La primera fiesta de Halloween en Corea del Sur desde el inicio de la pandemia de covid, en 2020, se acabó convirtiendo en una de las mayores tragedias del país asiático. Una estampida humana ocurrida durante la celebración en un barrio de la capital, Seúl, cuyo origen aún se estaba investigando la noche de este sábado, acabó con la vida de al menos 149 personas que perecieron aplastadas por una avalancha multitudinaria. Un suceso que también dejó más de 150 heridos, según el último balance oficial del departamento de bomberos de la ciudad. Las autoridades advirtieron, no obstante, que la cifra de fallecidos aún podría aumentar por el estado de gravedad de algunos de los heridos. Por su parte, fuentes sanitarias informaron de que la mayoría de los fallecidos eran jóvenes de entorno a los 20 años de edad y que también había ciudadanos extranjeros entre las víctimas, aunque la noche de este sábado se desconocía aún de qué nacionalidades.

El fatal siniestro tuvo lugar en el popular barrio de Itaewon de la capital surcoreana, donde miles de personas se habían concentrado en sus estrechas calles para celebrar Halloween, según precisaron las autoridades. El barrio, que colinda con una base militar estadounidense, se convierte en el punto más concurrido para celebrar las fiestas de Halloween en Seúl.

La catástrofe se habría iniciado sobre las 22.22 hora local (las 15.22 en España), según la agencia de noticias surcoreana Yonhap citando fuentes de los bomberos, aunque la Oficina Central de Desastres y Seguridad del Ministerio del Interior surcoreano, informó posteriormente de que sobre «las 22.46 horas (15.46 horas en España) del 29 de octubre ha habido un accidente por amontonamiento cerca del Hotel Hamilton», en Seúl, si bien no dio más detalles sobre las posibles causas que hubieran podido desencadenar la estampida humana.

Algunos medios locales informaron de que una gran multitud comenzó a empujar en un callejón estrecho y en pendiente cercano al hotel Hamilton, lo que habría producido una caída de varias personas y provocado un desmoronamiento en cadena.

Escenas apocalípticas

La Policía Metropolitana de la capital surcoreana, que ha abierto una investigación para esclarecer los hechos, ya había informado previamente de que esperaba una gran concentración de unas 100.000 personas en esa zona para celebrar la fiesta de Halloween y dijo haber reforzado las medidas de seguridad.

Un testigo presencial citado por la agencia Yonhap narró escenas apocalípticas. «De repente todo el mundo se cayó y la gente que quedó abajo fue aplastada». Además, precisó que «las personas caían apiladas unas encima de otras como en una tumba.
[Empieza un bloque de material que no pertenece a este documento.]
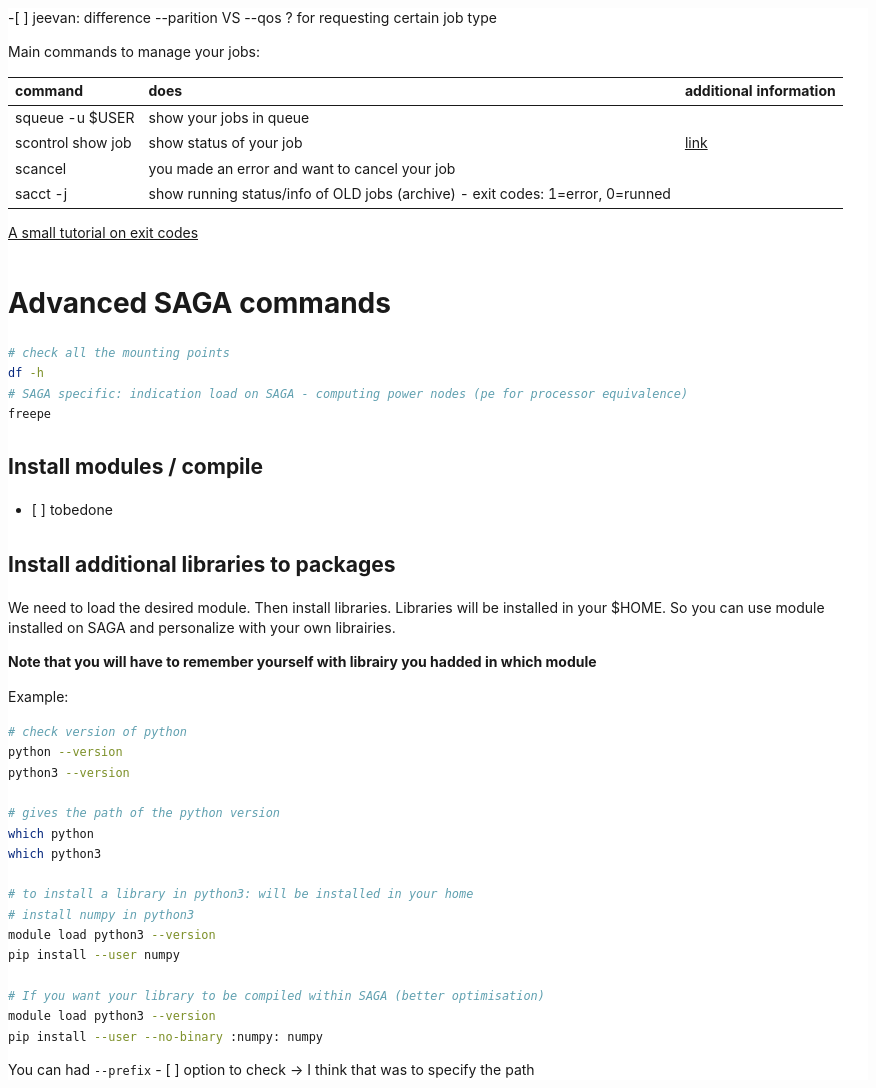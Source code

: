 -[ ] jeevan: difference --parition VS --qos ? for requesting certain job type

Main commands to manage your jobs:

| command | does | additional information |
|:--------|:-----|:-----------------------|
| squeue -u $USER | show your jobs in queue | |
| scontrol show job <jobid> | show status of your job | [link]() |
| scancel <jobid> | you made an error and want to cancel your job | |
| sacct -j <jobid> | show running status/info of OLD jobs (archive) - exit codes: 1=error, 0=runned|  
 
[A small tutorial on exit codes](https://shapeshed.com/unix-exit-codes/)


# Advanced SAGA commands

```bash
# check all the mounting points
df -h
# SAGA specific: indication load on SAGA - computing power nodes (pe for processor equivalence) 
freepe
```

## Install modules / compile
- [ ] tobedone

## Install additional libraries to packages
We need to load the desired module. Then install libraries. Libraries will be installed in your $HOME. So you can use module installed on SAGA and personalize with your own librairies. 

**Note that you will have to remember yourself with librairy you hadded in which module**

Example:
```bash
# check version of python
python --version 
python3 --version

# gives the path of the python version
which python 
which python3 

# to install a library in python3: will be installed in your home
# install numpy in python3
module load python3 --version
pip install --user numpy 

# If you want your library to be compiled within SAGA (better optimisation)
module load python3 --version
pip install --user --no-binary :numpy: numpy
```
You can had `--prefix` - [ ] option to check -> I think that was to specify the path 
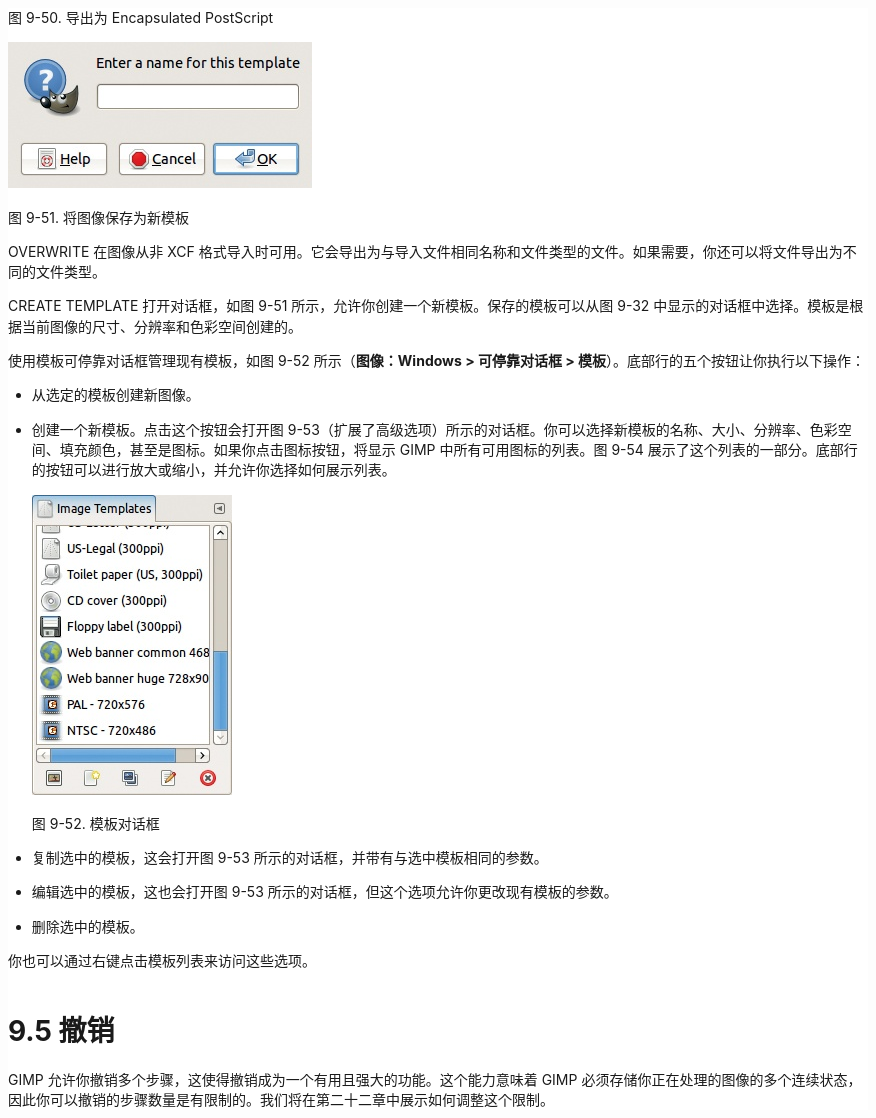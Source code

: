 图 9-50. 导出为 Encapsulated PostScript

![将图像保存为新模板](img/httpatomoreillycomsourcenostarchimages1455296.png.jpg)

图 9-51. 将图像保存为新模板

OVERWRITE 在图像从非 XCF 格式导入时可用。它会导出为与导入文件相同名称和文件类型的文件。如果需要，你还可以将文件导出为不同的文件类型。

CREATE TEMPLATE 打开对话框，如图 9-51 所示，允许你创建一个新模板。保存的模板可以从图 9-32 中显示的对话框中选择。模板是根据当前图像的尺寸、分辨率和色彩空间创建的。

使用模板可停靠对话框管理现有模板，如图 9-52 所示（**图像：Windows > 可停靠对话框 > 模板**）。底部行的五个按钮让你执行以下操作：

+   从选定的模板创建新图像。

+   创建一个新模板。点击这个按钮会打开图 9-53（扩展了高级选项）所示的对话框。你可以选择新模板的名称、大小、分辨率、色彩空间、填充颜色，甚至是图标。如果你点击图标按钮，将显示 GIMP 中所有可用图标的列表。图 9-54 展示了这个列表的一部分。底部行的按钮可以进行放大或缩小，并允许你选择如何展示列表。

    ![模板对话框](img/httpatomoreillycomsourcenostarchimages1455298.png.jpg)

    图 9-52. 模板对话框

+   复制选中的模板，这会打开图 9-53 所示的对话框，并带有与选中模板相同的参数。

+   编辑选中的模板，这也会打开图 9-53 所示的对话框，但这个选项允许你更改现有模板的参数。

+   删除选中的模板。

你也可以通过右键点击模板列表来访问这些选项。

# 9.5 撤销

GIMP 允许你撤销多个步骤，这使得撤销成为一个有用且强大的功能。这个能力意味着 GIMP 必须存储你正在处理的图像的多个连续状态，因此你可以撤销的步骤数量是有限制的。我们将在第二十二章中展示如何调整这个限制。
Algunos perdían gradualmente el conocimiento y otros parecían ya muertos en ese mismo momento».

Un portavoz de los bomberos de la ciudad explicó que «el elevado número de víctimas se debió a que muchos fueron pisoteados durante el evento de Halloween».

Los servicios de emergencia de la ciudad comenzaron a recibir poco después de acontecer el suceso cientos de llamadas de socorro desde la zona del Hotel Hamilton alertando de que numerosas personas sufrían síntomas de asfixia y graves problemas para respirar. Si bien, al parecer, los bomberos no activaron una respuesta de Nivel Tres -el máximo para un suceso de esta envergadura- hasta las 23.50 horas, más de una hora después de la avalancha. A partir de entonces enviaron a la zona más de 143 vehículos de emergencias entre ambulancias y camiones del departamento, así como llegaron al lugar cerca de 850 efectivos de grupos de rescate que levantaron en el lugar un hospital de campaña con apoyo del Hospital Nacional Universitario de Seúl, el Hospital Universitario de Kyunghee y el Hospital Universitario de Hanyang.

Los servicios de emergencias trasladaron a las personas que iban rescatando, muchas de ellas ya fallecidas, a ocho hospitales de la ciudad e incluso a un gimnasio cercano al lugar de los hechos. En uno de los hospitales se instaló un depósito de cadáveres específico para las víctimas de la tragedia.

El presidente surcoreano, Yoon Suk Yeol, nada más tener conocimiento de la magnitud del suceso convocó una reunión de emergencia del Centro de Gestión de Crisis de la Presidencia en Yongsan, Seúl. Asimismo, el alcalde de la capital surcoreana, Oh Se Hoon, tras ser informado del suceso, suspendió un viaje que había iniciado a Europa y en el que tenía programado visitar cuatro países, para regresar de inmediato a Seúl.